そこがもし、シーズンオフの奥日光の雪景であれば、大きく解放した窓からは、雲の流れによって陰影の濃淡の変化を楽しむ山肌が、呼吸を止めて春に備えて静もるのを知ることができるだろう。時折何れの動物の甲高く奇妙な叫びがこだまする。それがより静寂を意識させ、次の瞬間そこら中の木々の枝末に伸し掛かるように積もった雪がボソリボソリ、と思い出した様に物憂げに落ちる。目線を上げると、霏々として降る微細な雪が、時折吹く強い風に舞ってサラサラシュラシュラと音を立て、軒の氷柱を幾度も撫でて彼方へ吹き飛んでいく。ふと何か赤い芥子粒のようなものが湖の岸辺で動いているのが目につく。と、この極寒の中どうやら釣り人が薄氷に釣り糸を垂れているようだ。この画面において、この点景人物の効果たる也。間も無く時刻は16:50、ほとんど周りは黄昏て、一つ一つ物の輪郭が怪しい時間になってきた。が故に中天に登る弦月は、獣の目の様にいよいよその輝きを増し、辺りを包むしじまが、耳にうるさいほどに鼓膜に肉薄する。
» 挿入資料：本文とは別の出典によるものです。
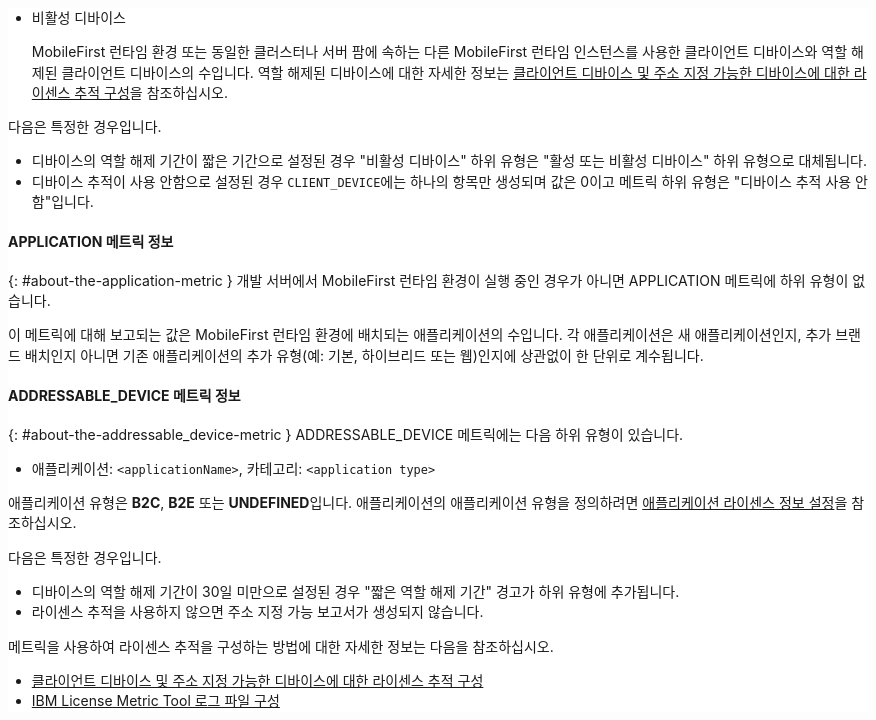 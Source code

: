 * 비활성 디바이스

    MobileFirst 런타임 환경 또는 동일한 클러스터나 서버 팜에 속하는 다른 MobileFirst 런타임 인스턴스를 사용한 클라이언트 디바이스와 역할 해제된 클라이언트 디바이스의 수입니다. 역할 해제된 디바이스에 대한 자세한 정보는 [클라이언트 디바이스 및 주소 지정 가능한 디바이스에 대한 라이센스 추적 구성](../../installation-configuration/production/server-configuration/#configuring-license-tracking-for-client-device-and-addressable-device)을 참조하십시오.

다음은 특정한 경우입니다.

* 디바이스의 역할 해제 기간이 짧은 기간으로 설정된 경우 "비활성 디바이스" 하위 유형은 "활성 또는 비활성 디바이스" 하위 유형으로 대체됩니다.
* 디바이스 추적이 사용 안함으로 설정된 경우 `CLIENT_DEVICE`에는 하나의 항목만 생성되며 값은 0이고 메트릭 하위 유형은 "디바이스 추적 사용 안함"입니다.

#### APPLICATION 메트릭 정보
{: #about-the-application-metric }
개발 서버에서 MobileFirst 런타임 환경이 실행 중인 경우가 아니면 APPLICATION 메트릭에 하위 유형이 없습니다.

이 메트릭에 대해 보고되는 값은 MobileFirst 런타임 환경에 배치되는 애플리케이션의 수입니다. 각 애플리케이션은 새 애플리케이션인지, 추가 브랜드 배치인지 아니면 기존 애플리케이션의 추가 유형(예: 기본, 하이브리드 또는 웹)인지에 상관없이 한 단위로 계수됩니다.

#### ADDRESSABLE_DEVICE 메트릭 정보
{: #about-the-addressable_device-metric }
ADDRESSABLE_DEVICE 메트릭에는 다음 하위 유형이 있습니다.

* 애플리케이션: `<applicationName>`, 카테고리: `<application type>`

애플리케이션 유형은 **B2C**, **B2E** 또는 **UNDEFINED**입니다. 애플리케이션의 애플리케이션 유형을 정의하려면 [애플리케이션 라이센스 정보 설정](#setting-the-application-license-information)을 참조하십시오.

다음은 특정한 경우입니다.

* 디바이스의 역할 해제 기간이 30일 미만으로 설정된 경우 "짧은 역할 해제 기간" 경고가 하위 유형에 추가됩니다.
* 라이센스 추적을 사용하지 않으면 주소 지정 가능 보고서가 생성되지 않습니다.

메트릭을 사용하여 라이센스 추적을 구성하는 방법에 대한 자세한 정보는 다음을 참조하십시오.

* [클라이언트 디바이스 및 주소 지정 가능한 디바이스에 대한 라이센스 추적 구성](../../installation-configuration/production/server-configuration/#configuring-license-tracking-for-client-device-and-addressable-device)
* [IBM License Metric Tool 로그 파일 구성](../../installation-configuration/production/server-configuration/#configuring-ibm-license-metric-tool-log-files)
気がつくと、さっきまではっきりとした輪郭を保っていた山の稜線が、ゆっくりと瞼が閉じる様に曖昧になっていく。

間も無く、夜が降りてくる。

なんだか急に詩情全開だが、普段の生活から離れた時間と空間を全身で知覚するとき、正に自己は消失し、世界と感応道交の状態になっていることに気がつく。で、これらの感覚を忘れずに持って帰ってきて、あるいは現地でそれをそのまま音楽に翻訳する。そうして我が心の師、若山牧水よろしく一旅一曲ではないが、誰に頼まれるワケでもなく、延々死ぬまで続けるのだろう、と思う。自らの感受性の水槽をすりきり一杯まで満載して、それを自己というフィルターを通してかき混ぜて垂れ流す瞬間の快楽といったらまあ余程見つかるものではない。普段は、二回に一回くらいの頻度で「もうやめたれ根性なしの才能なしのヘタレ野郎」なんて自分に向けて言いながらなんとかかんとかお仕事させて頂いているが、こういう時にこそ、改めて音楽を続けてきた自分にありがとう、と言いたい。
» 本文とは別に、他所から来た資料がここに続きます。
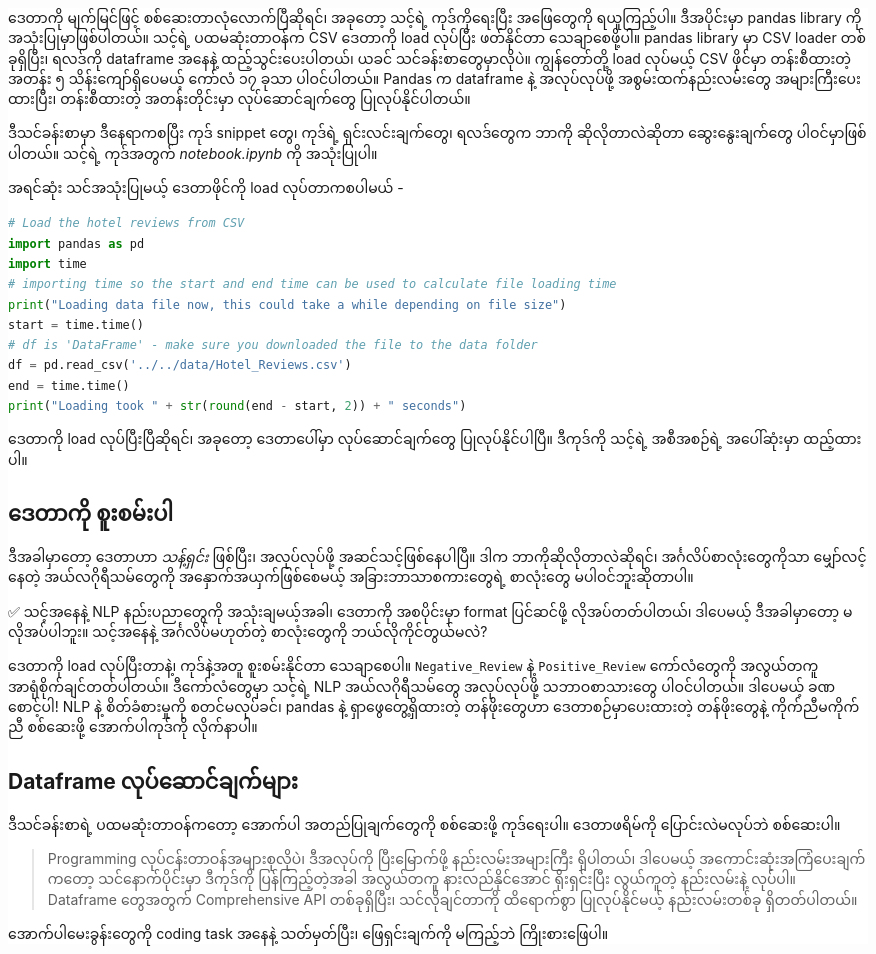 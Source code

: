 ဒေတာကို မျက်မြင်ဖြင့် စစ်ဆေးတာလုံလောက်ပြီဆိုရင်၊ အခုတော့ သင့်ရဲ့ ကုဒ်ကိုရေးပြီး အဖြေတွေကို ရယူကြည့်ပါ။ ဒီအပိုင်းမှာ pandas library ကို အသုံးပြုမှာဖြစ်ပါတယ်။ သင့်ရဲ့ ပထမဆုံးတာဝန်က CSV ဒေတာကို load လုပ်ပြီး ဖတ်နိုင်တာ သေချာစေဖို့ပါ။ pandas library မှာ CSV loader တစ်ခုရှိပြီး၊ ရလဒ်ကို dataframe အနေနဲ့ ထည့်သွင်းပေးပါတယ်၊ ယခင် သင်ခန်းစာတွေမှာလိုပဲ။ ကျွန်တော်တို့ load လုပ်မယ့် CSV ဖိုင်မှာ တန်းစီထားတဲ့ အတန်း ၅ သိန်းကျော်ရှိပေမယ့် ကော်လံ ၁၇ ခုသာ ပါဝင်ပါတယ်။ Pandas က dataframe နဲ့ အလုပ်လုပ်ဖို့ အစွမ်းထက်နည်းလမ်းတွေ အများကြီးပေးထားပြီး၊ တန်းစီထားတဲ့ အတန်းတိုင်းမှာ လုပ်ဆောင်ချက်တွေ ပြုလုပ်နိုင်ပါတယ်။  

ဒီသင်ခန်းစာမှာ ဒီနေရာကစပြီး ကုဒ် snippet တွေ၊ ကုဒ်ရဲ့ ရှင်းလင်းချက်တွေ၊ ရလဒ်တွေက ဘာကို ဆိုလိုတာလဲဆိုတာ ဆွေးနွေးချက်တွေ ပါဝင်မှာဖြစ်ပါတယ်။ သင့်ရဲ့ ကုဒ်အတွက် _notebook.ipynb_ ကို အသုံးပြုပါ။  

အရင်ဆုံး သင်အသုံးပြုမယ့် ဒေတာဖိုင်ကို load လုပ်တာကစပါမယ် -  

```python
# Load the hotel reviews from CSV
import pandas as pd
import time
# importing time so the start and end time can be used to calculate file loading time
print("Loading data file now, this could take a while depending on file size")
start = time.time()
# df is 'DataFrame' - make sure you downloaded the file to the data folder
df = pd.read_csv('../../data/Hotel_Reviews.csv')
end = time.time()
print("Loading took " + str(round(end - start, 2)) + " seconds")
```  

ဒေတာကို load လုပ်ပြီးပြီဆိုရင်၊ အခုတော့ ဒေတာပေါ်မှာ လုပ်ဆောင်ချက်တွေ ပြုလုပ်နိုင်ပါပြီ။ ဒီကုဒ်ကို သင့်ရဲ့ အစီအစဉ်ရဲ့ အပေါ်ဆုံးမှာ ထည့်ထားပါ။  

## ဒေတာကို စူးစမ်းပါ  

ဒီအခါမှာတော့ ဒေတာဟာ *သန့်ရှင်း* ဖြစ်ပြီး၊ အလုပ်လုပ်ဖို့ အဆင်သင့်ဖြစ်နေပါပြီ။ ဒါက ဘာကိုဆိုလိုတာလဲဆိုရင်၊ အင်္ဂလိပ်စာလုံးတွေကိုသာ မျှော်လင့်နေတဲ့ အယ်လဂိုရီသမ်တွေကို အနှောက်အယှက်ဖြစ်စေမယ့် အခြားဘာသာစကားတွေရဲ့ စာလုံးတွေ မပါဝင်ဘူးဆိုတာပါ။  

✅ သင့်အနေနဲ့ NLP နည်းပညာတွေကို အသုံးချမယ့်အခါ၊ ဒေတာကို အစပိုင်းမှာ format ပြင်ဆင်ဖို့ လိုအပ်တတ်ပါတယ်၊ ဒါပေမယ့် ဒီအခါမှာတော့ မလိုအပ်ပါဘူး။ သင့်အနေနဲ့ အင်္ဂလိပ်မဟုတ်တဲ့ စာလုံးတွေကို ဘယ်လိုကိုင်တွယ်မလဲ?  

ဒေတာကို load လုပ်ပြီးတာနဲ့၊ ကုဒ်နဲ့အတူ စူးစမ်းနိုင်တာ သေချာစေပါ။ `Negative_Review` နဲ့ `Positive_Review` ကော်လံတွေကို အလွယ်တကူ အာရုံစိုက်ချင်တတ်ပါတယ်။ ဒီကော်လံတွေမှာ သင့်ရဲ့ NLP အယ်လဂိုရီသမ်တွေ အလုပ်လုပ်ဖို့ သဘာဝစာသားတွေ ပါဝင်ပါတယ်။ ဒါပေမယ့် ခဏစောင့်ပါ! NLP နဲ့ စိတ်ခံစားမှုကို စတင်မလုပ်ခင်၊ pandas နဲ့ ရှာဖွေတွေ့ရှိထားတဲ့ တန်ဖိုးတွေဟာ ဒေတာစဉ်မှာပေးထားတဲ့ တန်ဖိုးတွေနဲ့ ကိုက်ညီမကိုက်ညီ စစ်ဆေးဖို့ အောက်ပါကုဒ်ကို လိုက်နာပါ။  

## Dataframe လုပ်ဆောင်ချက်များ  

ဒီသင်ခန်းစာရဲ့ ပထမဆုံးတာဝန်ကတော့ အောက်ပါ အတည်ပြုချက်တွေကို စစ်ဆေးဖို့ ကုဒ်ရေးပါ။ ဒေတာဖရိမ်ကို ပြောင်းလဲမလုပ်ဘဲ စစ်ဆေးပါ။  

> Programming လုပ်ငန်းတာဝန်အများစုလိုပဲ၊ ဒီအလုပ်ကို ပြီးမြောက်ဖို့ နည်းလမ်းအများကြီး ရှိပါတယ်၊ ဒါပေမယ့် အကောင်းဆုံးအကြံပေးချက်ကတော့ သင်နောက်ပိုင်းမှာ ဒီကုဒ်ကို ပြန်ကြည့်တဲ့အခါ အလွယ်တကူ နားလည်နိုင်အောင် ရိုးရှင်းပြီး လွယ်ကူတဲ့ နည်းလမ်းနဲ့ လုပ်ပါ။ Dataframe တွေအတွက် Comprehensive API တစ်ခုရှိပြီး၊ သင်လိုချင်တာကို ထိရောက်စွာ ပြုလုပ်နိုင်မယ့် နည်းလမ်းတစ်ခု ရှိတတ်ပါတယ်။  

အောက်ပါမေးခွန်းတွေကို coding task အနေနဲ့ သတ်မှတ်ပြီး၊ ဖြေရှင်းချက်ကို မကြည့်ဘဲ ကြိုးစားဖြေပါ။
話がずれたが最後の要素はやはり何と言っても宿泊料金である。ブルジョアな身分でもない私は、毎度憫然たる思いを堪えて前述二要素を兼ね備えた宿を、一円でも安くと血眼になって検索しまくる。最近はFacebookのお一人様温泉のためのページや、個人のひとり旅好きの温泉ブロガーなどがあるし、また「温泉 一人旅 宿泊」とかなんとかググれば探しきれないほど情報が集まるから便利だ。ここは特に語るべき箇所もないのでこんなもんか。しかし、たまには女将が門前お迎えの、豪華舟盛り個室貸切風呂つき温泉旅でもしてみたいもんだ。

特にオチもなし。終わり。

※尚、本文に於ける非常に一方的かつ独断的な温泉への個人的見解に対する如何なる異論反論も、またその他温泉雑学も求めていないので悪しからず。人それぞれに趣向あり、という事で記録日記として記す。